The trip will also include viewing three productions by the Royal Shakespeare Company, an organization that creates live theatre in the shape of Shakespeare’s work.

“Shakespeare is one of the most influential writers in the English language to this day,” WCC theatre instructor Nicolas Logue said. “We still perform his plays because, more than most, it catches the human element so eloquently. I want the students to see that firsthand.”

The excursion also include fun detours to the Tower of London and the Royal National Theatre, among other sites.

“England is also a city full of rich history from things such as the Tower of London to ancient churches,” Logue said. “We’re gonna experience it all.”

To prepare, he and trip leader Taurie Kinoshita recommend taking THEA 296: Special Topics: Shakespeare next semester.
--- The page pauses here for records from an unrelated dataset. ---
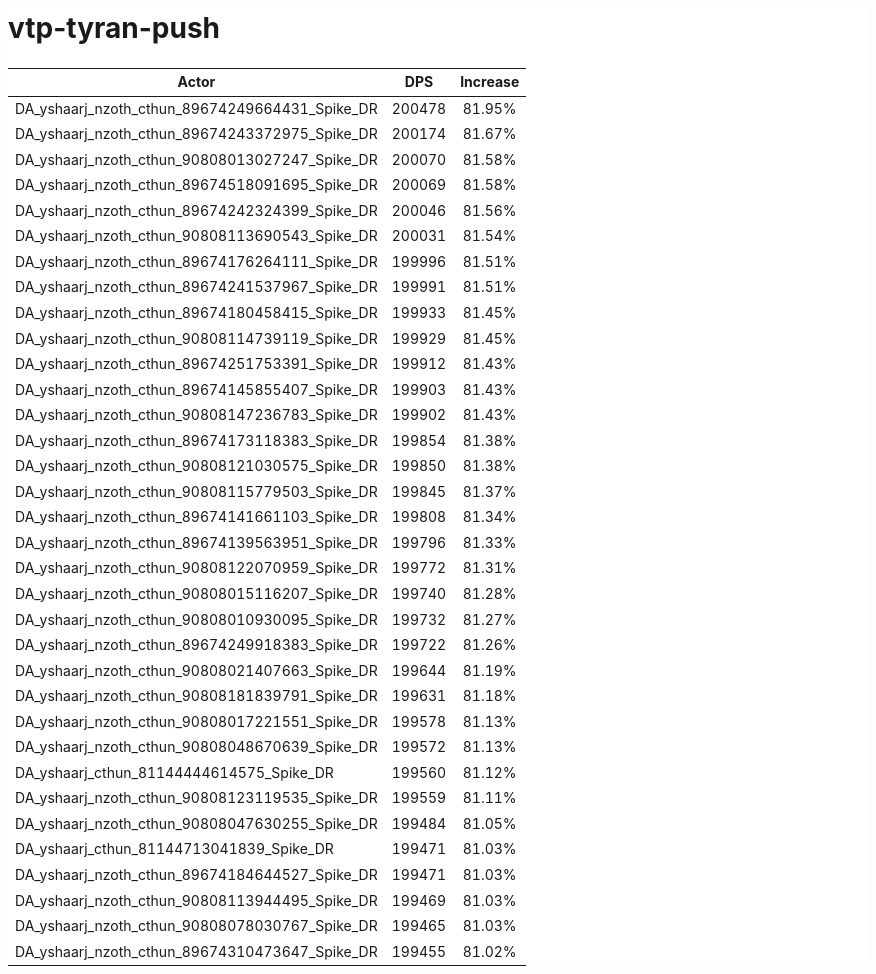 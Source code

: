 # vtp-tyran-push
| Actor | DPS | Increase |
|---|:---:|:---:|
|DA_yshaarj_nzoth_cthun_89674249664431_Spike_DR|200478|81.95%|
|DA_yshaarj_nzoth_cthun_89674243372975_Spike_DR|200174|81.67%|
|DA_yshaarj_nzoth_cthun_90808013027247_Spike_DR|200070|81.58%|
|DA_yshaarj_nzoth_cthun_89674518091695_Spike_DR|200069|81.58%|
|DA_yshaarj_nzoth_cthun_89674242324399_Spike_DR|200046|81.56%|
|DA_yshaarj_nzoth_cthun_90808113690543_Spike_DR|200031|81.54%|
|DA_yshaarj_nzoth_cthun_89674176264111_Spike_DR|199996|81.51%|
|DA_yshaarj_nzoth_cthun_89674241537967_Spike_DR|199991|81.51%|
|DA_yshaarj_nzoth_cthun_89674180458415_Spike_DR|199933|81.45%|
|DA_yshaarj_nzoth_cthun_90808114739119_Spike_DR|199929|81.45%|
|DA_yshaarj_nzoth_cthun_89674251753391_Spike_DR|199912|81.43%|
|DA_yshaarj_nzoth_cthun_89674145855407_Spike_DR|199903|81.43%|
|DA_yshaarj_nzoth_cthun_90808147236783_Spike_DR|199902|81.43%|
|DA_yshaarj_nzoth_cthun_89674173118383_Spike_DR|199854|81.38%|
|DA_yshaarj_nzoth_cthun_90808121030575_Spike_DR|199850|81.38%|
|DA_yshaarj_nzoth_cthun_90808115779503_Spike_DR|199845|81.37%|
|DA_yshaarj_nzoth_cthun_89674141661103_Spike_DR|199808|81.34%|
|DA_yshaarj_nzoth_cthun_89674139563951_Spike_DR|199796|81.33%|
|DA_yshaarj_nzoth_cthun_90808122070959_Spike_DR|199772|81.31%|
|DA_yshaarj_nzoth_cthun_90808015116207_Spike_DR|199740|81.28%|
|DA_yshaarj_nzoth_cthun_90808010930095_Spike_DR|199732|81.27%|
|DA_yshaarj_nzoth_cthun_89674249918383_Spike_DR|199722|81.26%|
|DA_yshaarj_nzoth_cthun_90808021407663_Spike_DR|199644|81.19%|
|DA_yshaarj_nzoth_cthun_90808181839791_Spike_DR|199631|81.18%|
|DA_yshaarj_nzoth_cthun_90808017221551_Spike_DR|199578|81.13%|
|DA_yshaarj_nzoth_cthun_90808048670639_Spike_DR|199572|81.13%|
|DA_yshaarj_cthun_81144444614575_Spike_DR|199560|81.12%|
|DA_yshaarj_nzoth_cthun_90808123119535_Spike_DR|199559|81.11%|
|DA_yshaarj_nzoth_cthun_90808047630255_Spike_DR|199484|81.05%|
|DA_yshaarj_cthun_81144713041839_Spike_DR|199471|81.03%|
|DA_yshaarj_nzoth_cthun_89674184644527_Spike_DR|199471|81.03%|
|DA_yshaarj_nzoth_cthun_90808113944495_Spike_DR|199469|81.03%|
|DA_yshaarj_nzoth_cthun_90808078030767_Spike_DR|199465|81.03%|
|DA_yshaarj_nzoth_cthun_89674310473647_Spike_DR|199455|81.02%|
The estimated cost of the program is $1,700.

Sarah Hadmack, WCC assistant professor of religion and a member of the school’s International Education Committee, said the new study abroad trips are “fantastic opportunities” for students to get a taste of a different culture.

“These trips are especially wonderful for students who have always wanted to travel abroad but can’t afford to spend 15 weeks, like usual study abroad programs, in another country,” she said.

Cynthia Lee Sinclair
Cynthia Lee Sinclair

Hadmack studied abroad in England and has done field work in places such as India, Taiwan, Poland, Hungary, the Czech Republic and Canada.
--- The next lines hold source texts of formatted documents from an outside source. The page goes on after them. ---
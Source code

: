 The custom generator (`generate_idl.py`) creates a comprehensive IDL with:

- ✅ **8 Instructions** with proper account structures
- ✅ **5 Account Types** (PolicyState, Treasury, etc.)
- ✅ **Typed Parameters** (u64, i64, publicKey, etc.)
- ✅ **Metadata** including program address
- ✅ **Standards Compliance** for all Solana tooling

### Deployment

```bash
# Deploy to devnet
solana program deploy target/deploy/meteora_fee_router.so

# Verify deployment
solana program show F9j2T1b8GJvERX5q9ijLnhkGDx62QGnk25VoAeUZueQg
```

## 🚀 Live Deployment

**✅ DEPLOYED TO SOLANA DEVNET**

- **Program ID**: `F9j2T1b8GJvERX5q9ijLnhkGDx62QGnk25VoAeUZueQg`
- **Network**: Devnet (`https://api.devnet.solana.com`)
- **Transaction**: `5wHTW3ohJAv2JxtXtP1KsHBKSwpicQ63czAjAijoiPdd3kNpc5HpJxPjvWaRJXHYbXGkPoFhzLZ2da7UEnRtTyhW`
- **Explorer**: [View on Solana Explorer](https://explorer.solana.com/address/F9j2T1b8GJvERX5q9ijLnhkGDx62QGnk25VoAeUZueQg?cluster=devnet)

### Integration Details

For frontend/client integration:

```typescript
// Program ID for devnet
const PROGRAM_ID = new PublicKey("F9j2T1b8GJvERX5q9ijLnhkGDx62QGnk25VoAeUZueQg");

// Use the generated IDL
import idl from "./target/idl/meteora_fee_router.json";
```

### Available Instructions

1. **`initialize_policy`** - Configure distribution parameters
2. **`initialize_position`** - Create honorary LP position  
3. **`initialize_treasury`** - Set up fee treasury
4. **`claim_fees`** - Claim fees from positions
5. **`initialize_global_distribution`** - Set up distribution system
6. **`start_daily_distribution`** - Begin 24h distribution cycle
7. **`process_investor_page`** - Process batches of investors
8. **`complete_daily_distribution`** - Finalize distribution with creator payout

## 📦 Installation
“Some of my fondest memories and greatest personal growth occurred while studying abroad … it makes history come alive. It also helped me develop greater personality traits such as empathy, perspective and adaptability.”

Hadmack also believes that students will gain more than just knowledge by studying abroad. She said studies show that students who study abroad gain self-confidence, increased maturity and better understanding of their own cultural values and biases.

“They gain a frame of reference for understanding the world from traveling abroad,” she said.



One WCC student who is looking forward to the personal growth studying abroad can bring is Cynthia Lee Sinclair.

With funding from the Gilman and Honda scholarships along with student loans, she has organized her own study abroad trip next semester to 10 countries spread across three continents.

“I am going to New Zealand to our sister campus (Te Whare Wānanga O Awanuiārangi), then I am going to Rome then Geneva then Paris then Berlin then Oslo then London then Edinburgh then all of Ireland then Canada,” Sinclair said.

A former victim of domestic violence and the student representative for the campus sexual violence prevention committee, she will conduct an independent cross-cultural study about violence during her travels.

“I will be doing a study comparing the way different cultures deal with social issues like domestic violence and child abuse,” she said.

For the past two years, she has been in school studying to be a social worker. She hopes to make a career working with domestic violence victims.

“What I am looking forward to the most is the adventure and the chance to learn important things about my future career in the counseling field,” she said.

As a United Methodist pastor, she already has experience serving domestic violence victims. She hopes the findings from her independent study can contribute to the efforts to end domestic violence globally.

“I’m doing this for several reasons, one to realize the dream to be able to reach across borders and join hands as a global community to fight against these important issues,” she said.

Hadmack has been Sinclairʻs coordinator, helping her get approval from other WCC faculty so that she can earn college credit for her independent study project.

“My advice to other students wanting to study abroad is to just start at the new study abroad center that we have here on our campus,” Sinclair said. “The people in charge of it are very experienced and wonderful about helping.”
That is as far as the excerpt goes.